Coder Social home page Coder Social logo

Comments (8)

dkuegler avatar dkuegler commented on September 3, 2024

It seems like the surface processing job has not started, can you share the log file of the surface jobs, you'll find that in $outputdir/slurm/logs/surf_*

Also, I have started providing some FAQs in https://github.com/Deep-MI/FastSurfer/blob/dev/doc/scripts/slurm.md.

from fastsurfer.

hpardoe avatar hpardoe commented on September 3, 2024

The surf_* log files are attached. I tried bumping up the time for the surface jobs to 1440 minutes via the following srun command but it didn't help. I also limited to twenty subjects but got the "sub_XXXX was terminated externally" message for each subject when running your code snippet provided in the FAQ.

./srun_fastsurfer.sh --partition seg=m3g --partition surf=comp --sd $outputdir --data $datadir --singularity_image /home/hpardoe/vn36/fastsurfer/fastsurfer-gpu.sif --work $workdir --fs_license /usr/local/freesurfer/7.4.0/license.txt --subject_list /home/hpardoe/vn36/fastsurfer/subjects/subject_list_20240407_split20.partaa --3T --mem surf=20 --mem seg=20 --time seg=20 --time surf=1440

surf_35329197_1.log
surf_35329197_2.log

from fastsurfer.

dkuegler avatar dkuegler commented on September 3, 2024

So it seems what is happening is that the script does not select the correct subjects for processing. We had some issues in the srun_fastsurfer.sh and brun_fastsurfer.sh scripts in 2.2.0 (stable), but I thought those issues are solved in dev.

I am not really sure which version you are using.
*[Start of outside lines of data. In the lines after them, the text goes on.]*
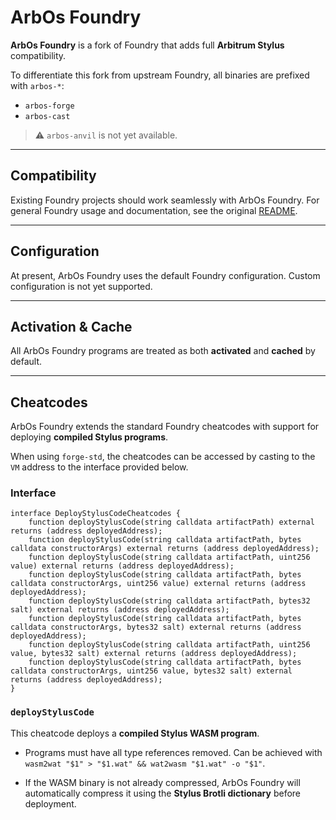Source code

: # ArbOs Foundry

**ArbOs Foundry** is a fork of Foundry that adds full **Arbitrum Stylus** compatibility.

To differentiate this fork from upstream Foundry, all binaries are prefixed with `arbos-*`:

* `arbos-forge`
* `arbos-cast`

> ⚠️ `arbos-anvil` is not yet available.

---

## Compatibility

Existing Foundry projects should work seamlessly with ArbOs Foundry.
For general Foundry usage and documentation, see the original [README](FOUNDRY-README.md).

---

## Configuration

At present, ArbOs Foundry uses the default Foundry configuration.
Custom configuration is not yet supported.

---

## Activation & Cache

All ArbOs Foundry programs are treated as both **activated** and **cached** by default.

---

## Cheatcodes

ArbOs Foundry extends the standard Foundry cheatcodes with support for deploying **compiled Stylus programs**.

When using `forge-std`, the cheatcodes can be accessed by casting to the `VM` address to the interface provided below.

### Interface

```solidity
interface DeployStylusCodeCheatcodes {
    function deployStylusCode(string calldata artifactPath) external returns (address deployedAddress);
    function deployStylusCode(string calldata artifactPath, bytes calldata constructorArgs) external returns (address deployedAddress);
    function deployStylusCode(string calldata artifactPath, uint256 value) external returns (address deployedAddress);
    function deployStylusCode(string calldata artifactPath, bytes calldata constructorArgs, uint256 value) external returns (address deployedAddress);
    function deployStylusCode(string calldata artifactPath, bytes32 salt) external returns (address deployedAddress);
    function deployStylusCode(string calldata artifactPath, bytes calldata constructorArgs, bytes32 salt) external returns (address deployedAddress);
    function deployStylusCode(string calldata artifactPath, uint256 value, bytes32 salt) external returns (address deployedAddress);
    function deployStylusCode(string calldata artifactPath, bytes calldata constructorArgs, uint256 value, bytes32 salt) external returns (address deployedAddress);
}
```

### `deployStylusCode`

This cheatcode deploys a **compiled Stylus WASM program**.

* Programs must have all type references removed. Can be achieved with `wasm2wat "$1" > "$1.wat" && wat2wasm "$1.wat" -o "$1"`.

* If the WASM binary is not already compressed, ArbOs Foundry will automatically compress it using the **Stylus Brotli dictionary** before deployment.

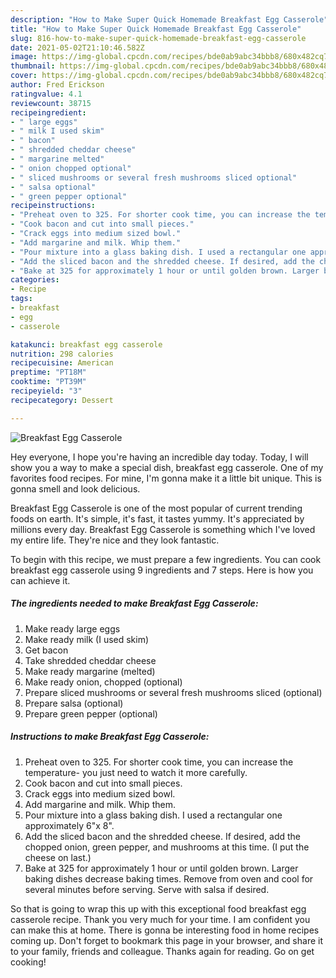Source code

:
 ```yaml
---
description: "How to Make Super Quick Homemade Breakfast Egg Casserole"
title: "How to Make Super Quick Homemade Breakfast Egg Casserole"
slug: 816-how-to-make-super-quick-homemade-breakfast-egg-casserole
date: 2021-05-02T21:10:46.582Z
image: https://img-global.cpcdn.com/recipes/bde0ab9abc34bbb8/680x482cq70/breakfast-egg-casserole-recipe-main-photo.jpg
thumbnail: https://img-global.cpcdn.com/recipes/bde0ab9abc34bbb8/680x482cq70/breakfast-egg-casserole-recipe-main-photo.jpg
cover: https://img-global.cpcdn.com/recipes/bde0ab9abc34bbb8/680x482cq70/breakfast-egg-casserole-recipe-main-photo.jpg
author: Fred Erickson
ratingvalue: 4.1
reviewcount: 38715
recipeingredient:
- " large eggs"
- " milk I used skim"
- " bacon"
- " shredded cheddar cheese"
- " margarine melted"
- " onion chopped optional"
- " sliced mushrooms or several fresh mushrooms sliced optional"
- " salsa optional"
- " green pepper optional"
recipeinstructions:
- "Preheat oven to 325. For shorter cook time, you can increase the temperature- you just need to watch it more carefully."
- "Cook bacon and cut into small pieces."
- "Crack eggs into medium sized bowl."
- "Add margarine and milk. Whip them."
- "Pour mixture into a glass baking dish. I used a rectangular one approximately 6&#34;x 8&#34;."
- "Add the sliced bacon and the shredded cheese. If desired, add the chopped onion, green pepper, and mushrooms at this time. (I put the cheese on last.)"
- "Bake at 325 for approximately 1 hour or until golden brown. Larger baking dishes decrease baking times. Remove from oven and cool for several minutes before serving. Serve with salsa if desired."
categories:
- Recipe
tags:
- breakfast
- egg
- casserole

katakunci: breakfast egg casserole 
nutrition: 298 calories
recipecuisine: American
preptime: "PT18M"
cooktime: "PT39M"
recipeyield: "3"
recipecategory: Dessert

---
```



![Breakfast Egg Casserole](https://img-global.cpcdn.com/recipes/bde0ab9abc34bbb8/680x482cq70/breakfast-egg-casserole-recipe-main-photo.jpg)

Hey everyone, I hope you're having an incredible day today. Today, I will show you a way to make a special dish, breakfast egg casserole. One of my favorites food recipes. For mine, I'm gonna make it a little bit unique. This is gonna smell and look delicious.



Breakfast Egg Casserole is one of the most popular of current trending foods on earth. It's simple, it's fast, it tastes yummy. It's appreciated by millions every day. Breakfast Egg Casserole is something which I've loved my entire life. They're nice and they look fantastic.


To begin with this recipe, we must prepare a few ingredients. You can cook breakfast egg casserole using 9 ingredients and 7 steps. Here is how you can achieve it.

<!--inarticleads1-->

##### The ingredients needed to make Breakfast Egg Casserole:

1. Make ready  large eggs
1. Make ready  milk (I used skim)
1. Get  bacon
1. Take  shredded cheddar cheese
1. Make ready  margarine (melted)
1. Make ready  onion, chopped (optional)
1. Prepare  sliced mushrooms or several fresh mushrooms sliced (optional)
1. Prepare  salsa (optional)
1. Prepare  green pepper (optional)




<!--inarticleads2-->

##### Instructions to make Breakfast Egg Casserole:

1. Preheat oven to 325. For shorter cook time, you can increase the temperature- you just need to watch it more carefully.
1. Cook bacon and cut into small pieces.
1. Crack eggs into medium sized bowl.
1. Add margarine and milk. Whip them.
1. Pour mixture into a glass baking dish. I used a rectangular one approximately 6&#34;x 8&#34;.
1. Add the sliced bacon and the shredded cheese. If desired, add the chopped onion, green pepper, and mushrooms at this time. (I put the cheese on last.)
1. Bake at 325 for approximately 1 hour or until golden brown. Larger baking dishes decrease baking times. Remove from oven and cool for several minutes before serving. Serve with salsa if desired.




So that is going to wrap this up with this exceptional food breakfast egg casserole recipe. Thank you very much for your time. I am confident you can make this at home. There is gonna be interesting food in home recipes coming up. Don't forget to bookmark this page in your browser, and share it to your family, friends and colleague. Thanks again for reading. Go on get cooking!
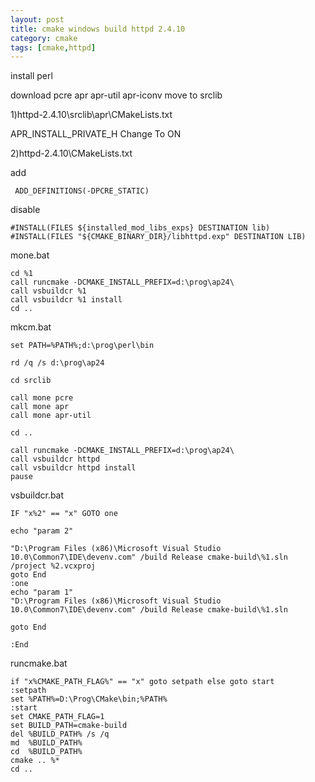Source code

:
 ```yaml
---
layout: post
title: cmake windows build httpd 2.4.10
category: cmake 
tags: [cmake,httpd]
---
```


install perl 


download pcre apr apr-util apr-iconv move to srclib


1)httpd-2.4.10\srclib\apr\CMakeLists.txt

APR_INSTALL_PRIVATE_H 
Change To ON

2)httpd-2.4.10\CMakeLists.txt

add

     ADD_DEFINITIONS(-DPCRE_STATIC)

disable
       
    #INSTALL(FILES ${installed_mod_libs_exps} DESTINATION lib)
    #INSTALL(FILES "${CMAKE_BINARY_DIR}/libhttpd.exp" DESTINATION LIB)


mone.bat

    cd %1
    call runcmake -DCMAKE_INSTALL_PREFIX=d:\prog\ap24\
    call vsbuildcr %1
    call vsbuildcr %1 install
    cd ..


mkcm.bat

    set PATH=%PATH%;d:\prog\perl\bin
    
    rd /q /s d:\prog\ap24
    
    cd srclib
    
    call mone pcre
    call mone apr
    call mone apr-util
    
    cd ..
    
    call runcmake -DCMAKE_INSTALL_PREFIX=d:\prog\ap24\ 
    call vsbuildcr httpd
    call vsbuildcr httpd install
    pause



vsbuildcr.bat

    IF "x%2" == "x" GOTO one
    
    echo "param 2"
    
    "D:\Program Files (x86)\Microsoft Visual Studio 10.0\Common7\IDE\devenv.com" /build Release cmake-build\%1.sln /project %2.vcxproj
    goto End
    :one
    echo "param 1"
    "D:\Program Files (x86)\Microsoft Visual Studio 10.0\Common7\IDE\devenv.com" /build Release cmake-build\%1.sln
    
    goto End
    
    :End
    



runcmake.bat

    if "x%CMAKE_PATH_FLAG%" == "x" goto setpath else goto start
    :setpath
    set %PATH%=D:\Prog\CMake\bin;%PATH%
    :start
    set CMAKE_PATH_FLAG=1
    set BUILD_PATH=cmake-build
    del %BUILD_PATH% /s /q
    md  %BUILD_PATH%
    cd  %BUILD_PATH%
    cmake .. %*
    cd ..





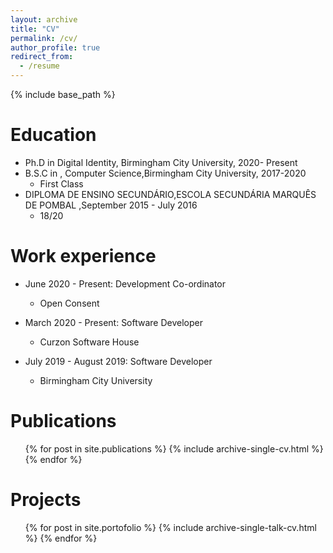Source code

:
 ```yaml
---
layout: archive
title: "CV"
permalink: /cv/
author_profile: true
redirect_from:
  - /resume
---
```


{% include base_path %}

Education
======
* Ph.D in Digital Identity, Birmingham City University, 2020- Present
* B.S.C in , Computer Science,Birmingham City University, 2017-2020
	* First Class
* DIPLOMA DE ENSINO SECUNDÁRIO,ESCOLA SECUNDÁRIA MARQUÊS DE POMBAL ,September 2015 - July 2016
	* 18/20


Work experience
======
* June 2020 - Present: Development Co-ordinator 
  * Open Consent

* March 2020 - Present: Software Developer 
  * Curzon Software House
  
* July 2019 - August 2019: Software Developer 
  * Birmingham City University
  

Publications
======
  <ul>{% for post in site.publications %}
    {% include archive-single-cv.html %}
  {% endfor %}</ul>
  
Projects
======
  <ul>{% for post in site.portofolio %}
    {% include archive-single-talk-cv.html %}
  {% endfor %}</ul>
  
  

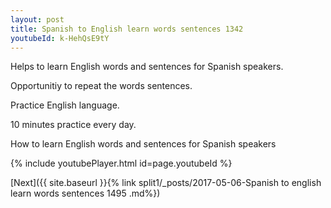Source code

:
 ```yaml
---
layout: post
title: Spanish to English learn words sentences 1342 
youtubeId: k-HehQsE9tY
---
```

 
 
Helps to learn English words and sentences for Spanish speakers.

Opportunitiy to repeat the words sentences. 

Practice English language. 
 
10 minutes practice every day. 
 
How to learn English words and sentences for Spanish speakers 
 
{% include youtubePlayer.html id=page.youtubeId %}
 
 
[Next]({{ site.baseurl }}{% link  split1/_posts/2017-05-06-Spanish to english learn words sentences 1495 .md%})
It seem you might be not using the 2.2.0 stable version of the brun_fastsurfer.sh script.
Your logfile has:

[...]/fastsurfer/work/scripts/brun_fastsurfer.sh: line 330: (task_id - 1) * "20" / task_count: syntax error: operand expected (error token is ""20" / task_count")

This indicates it does not properly identify, which subjects it should process.

But if I compare line 330 with brun_fastsurfer in 2.2.0 (your stated version), that call is not actually there but in line 329 https://github.com/Deep-MI/FastSurfer/blob/v2.2.0/brun_fastsurfer.sh#L329.

Importantly, brun_fastsurfer.sh and srun_fastsurfer.sh do not need to be the same version as the backbone fastsurfer/fastsurfer image, so here is my recommendation:

Check out FastSurfer (branch dev) with git, call srun_fastsurfer.sh from there (it might be already what you are doing). (This will use the dev version of brun_fastsurfer.sh and srun_fastsurfer.sh, but specify the singularity image of fastsurfer 2.2.0 to get the benefit of the validated fastsurfer version.)

Next, add the --debug flag to srun_fastsurfer.sh -- this will put extra output into the log files (especially those files you attached).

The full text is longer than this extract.